Problem details: Among the lines below, take the one holding "1. **Settings panel**", the one holding "- pytest-qt tests", and all lines between them. Set them down exactly.

[Extracted data entries]

|---|

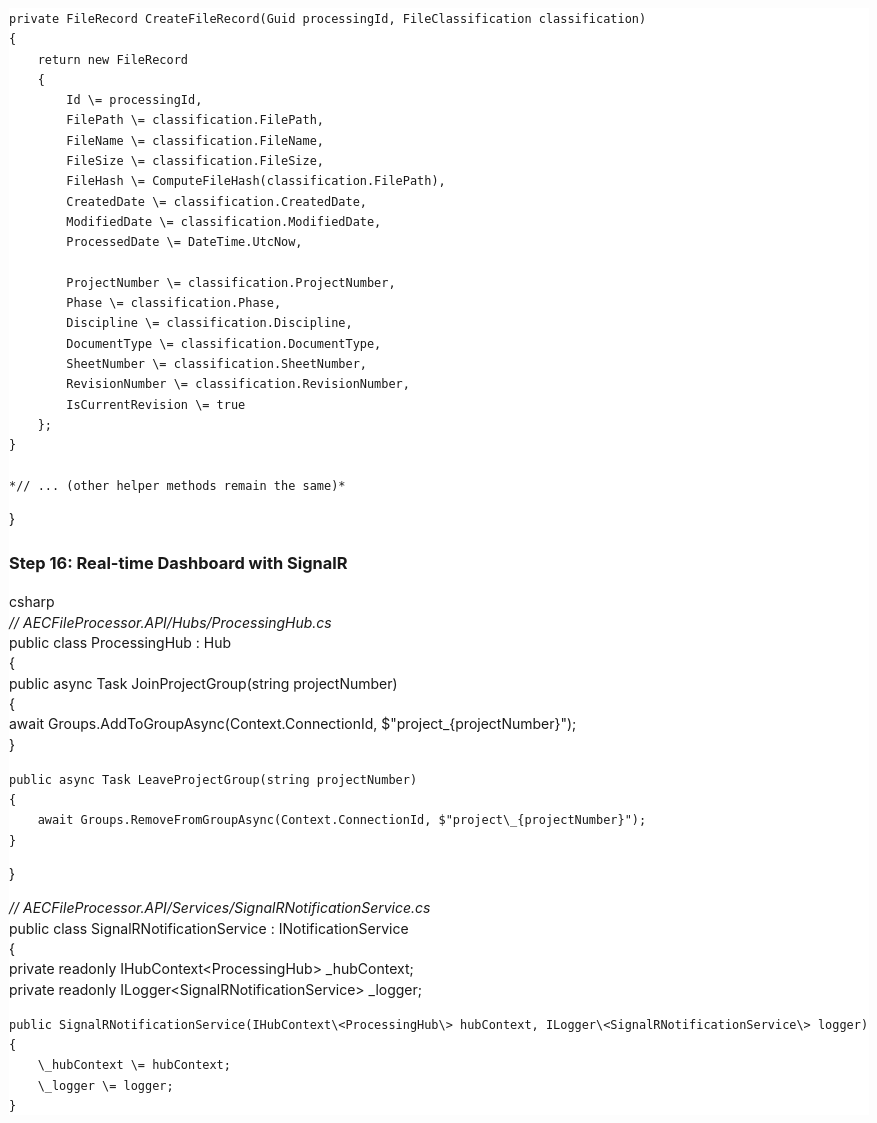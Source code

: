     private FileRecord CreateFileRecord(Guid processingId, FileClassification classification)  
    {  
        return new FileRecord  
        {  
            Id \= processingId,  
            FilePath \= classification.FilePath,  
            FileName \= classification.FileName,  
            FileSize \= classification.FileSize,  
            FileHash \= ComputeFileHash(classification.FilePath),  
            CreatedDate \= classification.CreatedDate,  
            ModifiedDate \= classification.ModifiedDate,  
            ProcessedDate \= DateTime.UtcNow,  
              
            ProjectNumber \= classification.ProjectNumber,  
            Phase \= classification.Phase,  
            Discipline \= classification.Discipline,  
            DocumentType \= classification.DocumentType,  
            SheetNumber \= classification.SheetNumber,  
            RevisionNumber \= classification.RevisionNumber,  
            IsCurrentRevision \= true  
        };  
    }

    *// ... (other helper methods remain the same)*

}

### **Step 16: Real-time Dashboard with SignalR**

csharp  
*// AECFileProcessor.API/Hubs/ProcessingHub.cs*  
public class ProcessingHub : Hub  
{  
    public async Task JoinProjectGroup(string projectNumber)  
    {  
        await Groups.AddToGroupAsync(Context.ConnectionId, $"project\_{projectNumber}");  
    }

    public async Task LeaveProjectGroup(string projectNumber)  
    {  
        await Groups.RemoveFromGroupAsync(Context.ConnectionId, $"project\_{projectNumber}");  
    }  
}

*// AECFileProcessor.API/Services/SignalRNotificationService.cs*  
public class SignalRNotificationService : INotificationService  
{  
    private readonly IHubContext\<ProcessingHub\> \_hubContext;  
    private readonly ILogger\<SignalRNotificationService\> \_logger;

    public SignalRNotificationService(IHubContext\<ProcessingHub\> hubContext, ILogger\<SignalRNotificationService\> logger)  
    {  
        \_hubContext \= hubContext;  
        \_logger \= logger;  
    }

|---|

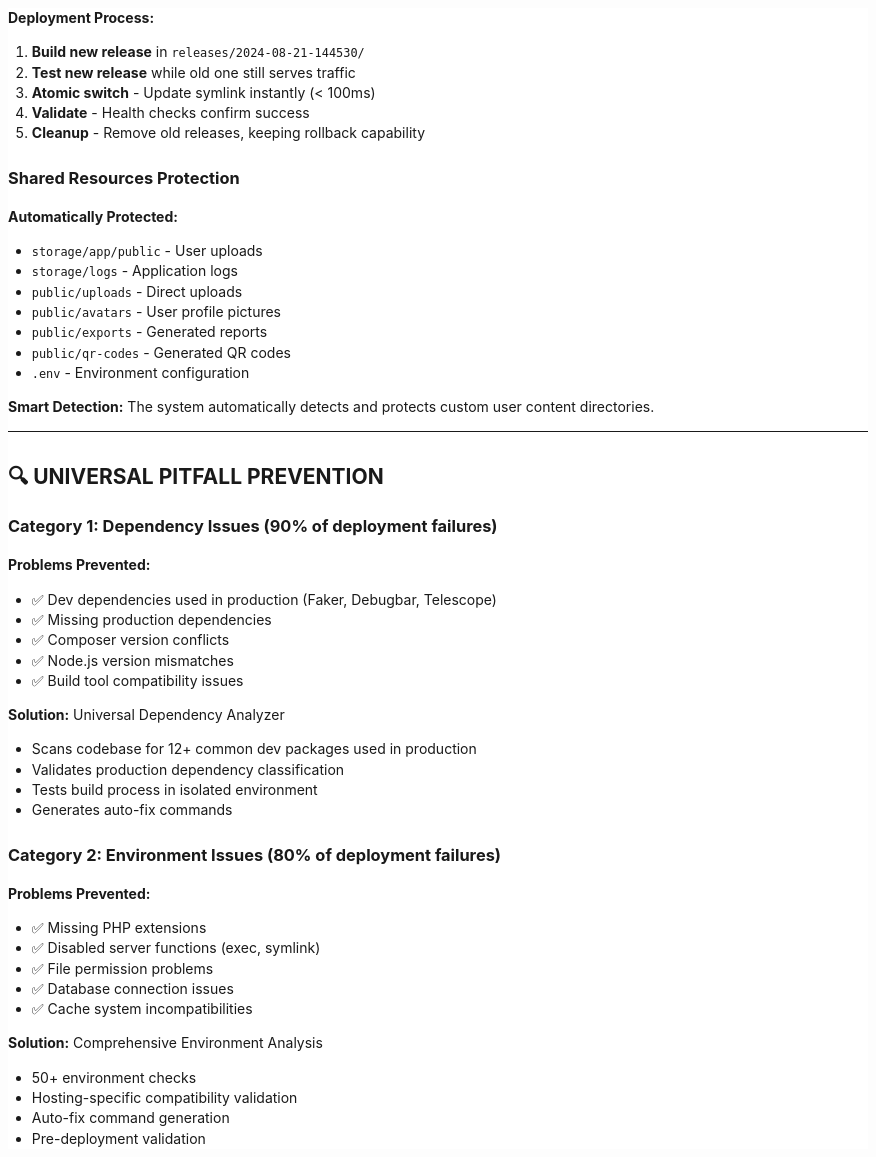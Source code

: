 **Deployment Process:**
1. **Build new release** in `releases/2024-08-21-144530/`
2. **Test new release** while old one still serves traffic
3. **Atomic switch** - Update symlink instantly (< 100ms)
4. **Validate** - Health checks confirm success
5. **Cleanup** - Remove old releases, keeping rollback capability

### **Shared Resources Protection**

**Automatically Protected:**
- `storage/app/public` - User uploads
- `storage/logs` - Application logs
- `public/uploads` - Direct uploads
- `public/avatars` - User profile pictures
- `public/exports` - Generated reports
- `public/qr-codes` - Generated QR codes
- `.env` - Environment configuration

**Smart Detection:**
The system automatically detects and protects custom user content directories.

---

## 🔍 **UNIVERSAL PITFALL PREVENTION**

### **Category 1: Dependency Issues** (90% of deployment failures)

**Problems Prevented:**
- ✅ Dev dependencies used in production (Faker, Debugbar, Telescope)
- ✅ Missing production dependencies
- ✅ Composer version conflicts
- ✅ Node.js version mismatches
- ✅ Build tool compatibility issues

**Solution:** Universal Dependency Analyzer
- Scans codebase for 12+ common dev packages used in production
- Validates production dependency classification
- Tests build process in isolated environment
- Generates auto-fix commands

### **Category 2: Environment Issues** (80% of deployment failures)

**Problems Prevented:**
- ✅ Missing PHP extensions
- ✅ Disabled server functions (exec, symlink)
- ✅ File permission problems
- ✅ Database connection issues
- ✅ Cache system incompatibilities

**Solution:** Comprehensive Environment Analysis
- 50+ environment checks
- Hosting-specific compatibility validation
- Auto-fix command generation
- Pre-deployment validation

|---|

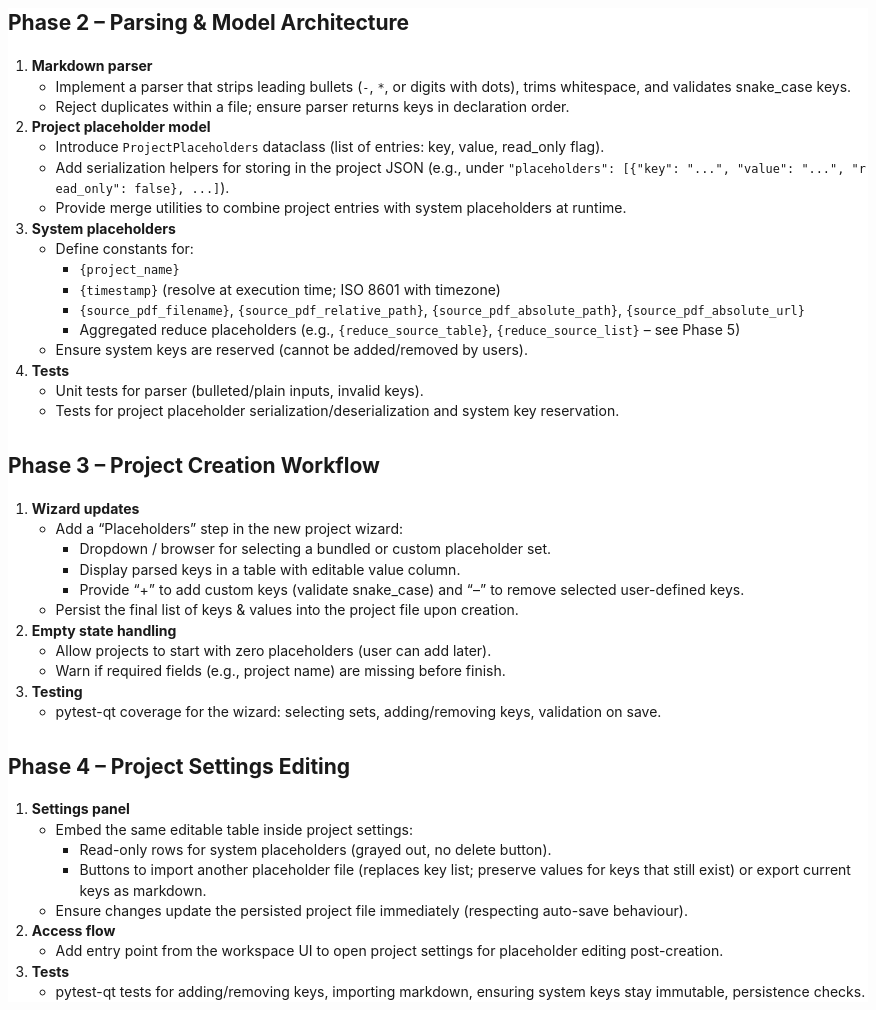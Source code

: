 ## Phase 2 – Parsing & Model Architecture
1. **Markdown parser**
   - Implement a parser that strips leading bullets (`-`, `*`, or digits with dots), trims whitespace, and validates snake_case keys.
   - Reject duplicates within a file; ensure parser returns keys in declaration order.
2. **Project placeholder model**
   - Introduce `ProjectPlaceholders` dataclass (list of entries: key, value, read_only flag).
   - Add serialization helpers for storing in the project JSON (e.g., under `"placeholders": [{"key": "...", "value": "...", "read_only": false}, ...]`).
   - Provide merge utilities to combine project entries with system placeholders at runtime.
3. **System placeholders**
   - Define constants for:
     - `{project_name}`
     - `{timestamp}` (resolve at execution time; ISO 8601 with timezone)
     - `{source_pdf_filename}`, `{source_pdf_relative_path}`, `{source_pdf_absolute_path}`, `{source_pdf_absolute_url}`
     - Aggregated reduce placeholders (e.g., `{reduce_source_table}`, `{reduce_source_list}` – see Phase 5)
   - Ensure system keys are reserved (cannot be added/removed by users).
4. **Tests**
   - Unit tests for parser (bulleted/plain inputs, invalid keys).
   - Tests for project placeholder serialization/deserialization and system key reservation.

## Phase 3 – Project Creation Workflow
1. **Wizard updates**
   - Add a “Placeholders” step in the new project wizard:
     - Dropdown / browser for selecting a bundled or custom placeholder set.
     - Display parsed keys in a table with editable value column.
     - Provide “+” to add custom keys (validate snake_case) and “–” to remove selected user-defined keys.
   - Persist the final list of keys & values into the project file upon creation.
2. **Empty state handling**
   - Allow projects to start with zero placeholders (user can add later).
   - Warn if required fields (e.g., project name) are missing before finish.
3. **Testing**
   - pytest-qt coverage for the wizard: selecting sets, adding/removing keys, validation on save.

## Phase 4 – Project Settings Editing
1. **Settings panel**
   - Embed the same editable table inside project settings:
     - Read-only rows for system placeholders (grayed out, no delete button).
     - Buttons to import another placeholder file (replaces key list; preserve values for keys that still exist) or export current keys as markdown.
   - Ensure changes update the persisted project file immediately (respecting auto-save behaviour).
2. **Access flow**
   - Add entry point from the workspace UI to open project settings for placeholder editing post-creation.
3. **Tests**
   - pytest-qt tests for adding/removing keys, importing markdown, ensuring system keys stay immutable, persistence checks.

|---|

Result:
1. **Settings panel**
   - Embed the same editable table inside project settings:
     - Read-only rows for system placeholders (grayed out, no delete button).
     - Buttons to import another placeholder file (replaces key list; preserve values for keys that still exist) or export current keys as markdown.
   - Ensure changes update the persisted project file immediately (respecting auto-save behaviour).
2. **Access flow**
   - Add entry point from the workspace UI to open project settings for placeholder editing post-creation.
3. **Tests**
   - pytest-qt tests for adding/removing keys, importing markdown, ensuring system keys stay immutable, persistence checks.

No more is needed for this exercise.